We passed through Newborough. Just before the church, on the middle of the street, stands an altar; but the legend vanished. I am informed, that where the Roman wall passes the north Tyne, it is by a wonderful bridge of great art, made with very large stones linked together with iron cramps, fastened with molten lead.
We do not wonder at the great quantity of antiquities here to be seen, when all the workmen of the Romans were generally got into Britain: as is evident from the Panegyrist to Maximian, sub finem.
Devotissima civitas Heduorum ex hac Britannicæ facultate victoriæ plurimos quibus illæ provinciæ redundabant, accepit artifices, et nunc extructione veterum domorum, et refectione operum publicorum et templorum instauratione resurgit.

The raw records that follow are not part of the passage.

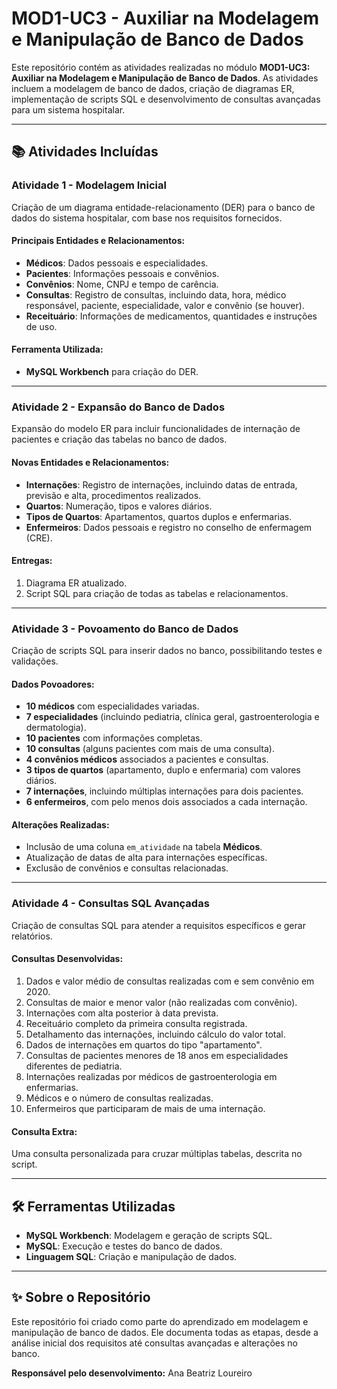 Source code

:# MOD1-UC3 - Auxiliar na Modelagem e Manipulação de Banco de Dados

Este repositório contém as atividades realizadas no módulo **MOD1-UC3: Auxiliar na Modelagem e Manipulação de Banco de Dados**. As atividades incluem a modelagem de banco de dados, criação de diagramas ER, implementação de scripts SQL e desenvolvimento de consultas avançadas para um sistema hospitalar.

---

## 📚 Atividades Incluídas

### **Atividade 1 - Modelagem Inicial**
Criação de um diagrama entidade-relacionamento (DER) para o banco de dados do sistema hospitalar, com base nos requisitos fornecidos.

#### **Principais Entidades e Relacionamentos:**
- **Médicos**: Dados pessoais e especialidades.
- **Pacientes**: Informações pessoais e convênios.
- **Convênios**: Nome, CNPJ e tempo de carência.
- **Consultas**: Registro de consultas, incluindo data, hora, médico responsável, paciente, especialidade, valor e convênio (se houver).
- **Receituário**: Informações de medicamentos, quantidades e instruções de uso.

#### **Ferramenta Utilizada**:
- **MySQL Workbench** para criação do DER.

---

### **Atividade 2 - Expansão do Banco de Dados**
Expansão do modelo ER para incluir funcionalidades de internação de pacientes e criação das tabelas no banco de dados.

#### **Novas Entidades e Relacionamentos:**
- **Internações**: Registro de internações, incluindo datas de entrada, previsão e alta, procedimentos realizados.
- **Quartos**: Numeração, tipos e valores diários.
- **Tipos de Quartos**: Apartamentos, quartos duplos e enfermarias.
- **Enfermeiros**: Dados pessoais e registro no conselho de enfermagem (CRE).

#### **Entregas:**
1. Diagrama ER atualizado.
2. Script SQL para criação de todas as tabelas e relacionamentos.

---

### **Atividade 3 - Povoamento do Banco de Dados**
Criação de scripts SQL para inserir dados no banco, possibilitando testes e validações.

#### **Dados Povoadores:**
- **10 médicos** com especialidades variadas.
- **7 especialidades** (incluindo pediatria, clínica geral, gastroenterologia e dermatologia).
- **10 pacientes** com informações completas.
- **10 consultas** (alguns pacientes com mais de uma consulta).
- **4 convênios médicos** associados a pacientes e consultas.
- **3 tipos de quartos** (apartamento, duplo e enfermaria) com valores diários.
- **7 internações**, incluindo múltiplas internações para dois pacientes.
- **6 enfermeiros**, com pelo menos dois associados a cada internação.

#### **Alterações Realizadas:**
- Inclusão de uma coluna `em_atividade` na tabela **Médicos**.
- Atualização de datas de alta para internações específicas.
- Exclusão de convênios e consultas relacionadas.

---

### **Atividade 4 - Consultas SQL Avançadas**
Criação de consultas SQL para atender a requisitos específicos e gerar relatórios.

#### **Consultas Desenvolvidas:**
1. Dados e valor médio de consultas realizadas com e sem convênio em 2020.
2. Consultas de maior e menor valor (não realizadas com convênio).
3. Internações com alta posterior à data prevista.
4. Receituário completo da primeira consulta registrada.
5. Detalhamento das internações, incluindo cálculo do valor total.
6. Dados de internações em quartos do tipo "apartamento".
7. Consultas de pacientes menores de 18 anos em especialidades diferentes de pediatria.
8. Internações realizadas por médicos de gastroenterologia em enfermarias.
9. Médicos e o número de consultas realizadas.
10. Enfermeiros que participaram de mais de uma internação.

#### **Consulta Extra**:
Uma consulta personalizada para cruzar múltiplas tabelas, descrita no script.

---

## 🛠️ Ferramentas Utilizadas
- **MySQL Workbench**: Modelagem e geração de scripts SQL.
- **MySQL**: Execução e testes do banco de dados.
- **Linguagem SQL**: Criação e manipulação de dados.

---

## ✨ Sobre o Repositório
Este repositório foi criado como parte do aprendizado em modelagem e manipulação de banco de dados. Ele documenta todas as etapas, desde a análise inicial dos requisitos até consultas avançadas e alterações no banco.

**Responsável pelo desenvolvimento:** Ana Beatriz Loureiro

Two remarks are naturally inferred from this testimony. 1. How fond the Romans were of this island; whence the cities, castles, roads, temples, altars, sculptures, and in general the whole face of the country here, vastly exceeded that of the continent. 2. When I returned home from this journey, and compared my drawings of the antiquities here exhibited, taken from the things themselves, with those that have been published before or since, by Mr. Alexander Gordon, or Mr. Horsley; it grieved me that, for want of a tolerable skill in design, they have given us such poor and wretched pictures of these elegant antiquities; so that the reader may not wonder when he views them both together: and indeed it gives foreigners a mean idea of the Roman works in our island; but very injuriously. I have therefore caused a good many of these to be engraven, to show the just difference.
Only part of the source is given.